Problem details:
Extract exactly the lines from the top of the records through the line containing "## Introduction to Xamarin Forms", and keep pictures out of the copy.

Given data:
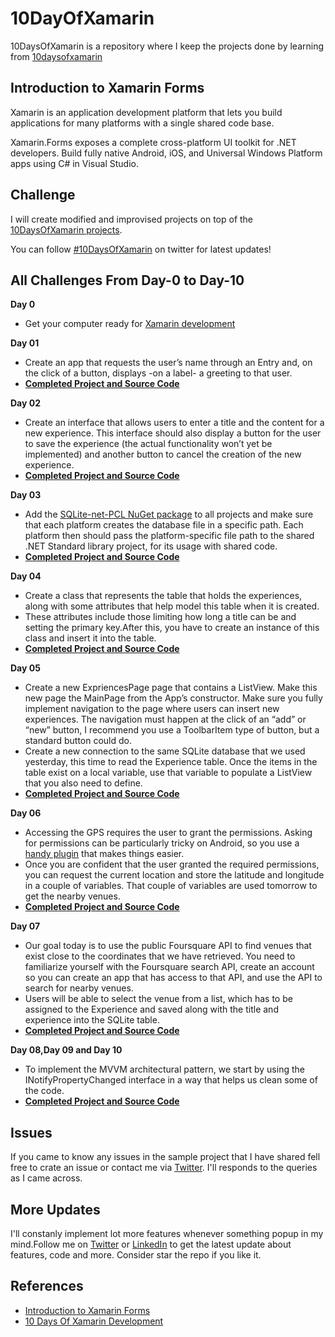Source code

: # 10DayOfXamarin
10DaysOfXamarin is a repository where I keep the projects done by learning from [10daysofxamarin](https://10daysofxamarin.blog)

## Introduction to Xamarin Forms

Xamarin is an application development platform that lets you build applications for many platforms with a single shared code base.

Xamarin.Forms exposes a complete cross-platform UI toolkit for .NET developers. Build fully native Android, iOS, and Universal Windows Platform apps using C# in Visual Studio.

## Challenge

I will create modified and improvised projects on top of the [10DaysOfXamarin projects](https://10daysofxamarin.blog). 

You can follow [#10DaysOfXamarin](https://twitter.com/hashtag/10DaysOfXamarin) on twitter for latest updates!

## All Challenges From Day-0 to Day-10

**Day 0**
- Get your computer ready for [Xamarin development](https://10daysofxamarin.blog/2019/03/07/day-0/)

**Day 01**
- Create an app that requests the user’s name through an Entry and, on the click of a button, displays -on a label- a greeting to that user. 
- [**Completed Project and Source Code**](https://github.com/shankarmadeshvaran/10DaysOfXamarin/tree/master/Day01OfXamarin)

**Day 02**
- Create an interface that allows users to enter a title and the content for a new experience. This interface should also display a button for the user to save the experience (the actual functionality won’t yet be implemented) and another button to cancel the creation of the new experience.
- [**Completed Project and Source Code**](https://github.com/shankarmadeshvaran/10DaysOfXamarin/tree/master/Day02OfXamarin)

**Day 03**
- Add the [SQLite-net-PCL NuGet package](https://github.com/praeclarum/sqlite-net) to all projects and make sure that each platform creates the database file in a specific path. Each platform then should pass the platform-specific file path to the shared .NET Standard library project, for its usage with shared code.
- [**Completed Project and Source Code**](https://github.com/shankarmadeshvaran/10DaysOfXamarin/tree/master/Day03OfXamarin)

**Day 04**
- Create a class that represents the table that holds the experiences, along with some attributes that help model this table when it is created. 
- These attributes include those limiting how long a title can be and setting the primary key.After this, you have to create an instance of this class and insert it into the table.
- [**Completed Project and Source Code**](https://github.com/shankarmadeshvaran/10DaysOfXamarin/tree/master/Day04OfXamarin)

**Day 05** 
- Create a new ExpriencesPage page that contains a ListView. Make this new page the MainPage from the App’s constructor. Make sure you fully implement navigation to the page where users can insert new experiences. The navigation must happen at the click of an “add” or “new” button, I recommend you use a ToolbarItem type of button, but a standard button could do. 
- Create a new connection to the same SQLite database that we used yesterday, this time to read the Experience table. Once the items in the table exist on a local variable, use that variable to populate a ListView that you also need to define.
- [**Completed Project and Source Code**](https://github.com/shankarmadeshvaran/10DaysOfXamarin/tree/master/Day05OfXamarin)

**Day 06**
- Accessing the GPS requires the user to grant the permissions. Asking for permissions can be particularly tricky on Android, so you use a [handy plugin](https://github.com/jamesmontemagno/PermissionsPlugin) that makes things easier.
- Once you are confident that the user granted the required permissions, you can request the current location and store the latitude and longitude in a couple of variables. That couple of variables are used tomorrow to get the nearby venues.
- [**Completed Project and Source Code**](https://github.com/shankarmadeshvaran/10DaysOfXamarin/tree/master/Day06OfXamarin)

**Day 07**
- Our goal today is to use the public Foursquare API to find venues that exist close to the coordinates that we have retrieved. You need to familiarize yourself with the Foursquare search API, create an account so you can create an app that has access to that API, and use the API to search for nearby venues.
- Users will be able to select the venue from a list, which has to be assigned to the Experience and saved along with the title and experience into the SQLite table.
- [**Completed Project and Source Code**](https://github.com/shankarmadeshvaran/10DaysOfXamarin/tree/master/Day07OfXamarin)

**Day 08,Day 09 and Day 10**
- To implement the MVVM architectural pattern, we start by using the INotifyPropertyChanged interface in a way that helps us clean some of the code. 
- [**Completed Project and Source Code**](https://github.com/shankarmadeshvaran/10DaysOfXamarin/tree/master/Day8To10OfXamarin)

## Issues
If you came to know any issues in the sample project that I have shared fell free to crate an issue or contact me via 
[Twitter](https://twitter.com/Shankar__am). I'll responds to the queries as I came across. 

## More Updates
I'll constanly implement lot more features whenever something popup in my mind.Follow me on [Twitter](https://twitter.com/devinmaking) or [LinkedIn](https://www.linkedin.com/in/shankar-mathesh) to get the latest update about features, code and more. Consider star the repo if you like it. 

## References
- [Introduction to Xamarin Forms](https://docs.microsoft.com/en-us/xamarin/xamarin-forms/)
- [10 Days Of Xamarin Development](https://10daysofxamarin.blog/)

Solution for this task:
Source code

: # 10DayOfXamarin
10DaysOfXamarin is a repository where I keep the projects done by learning from [10daysofxamarin](https://10daysofxamarin.blog)

## Introduction to Xamarin Forms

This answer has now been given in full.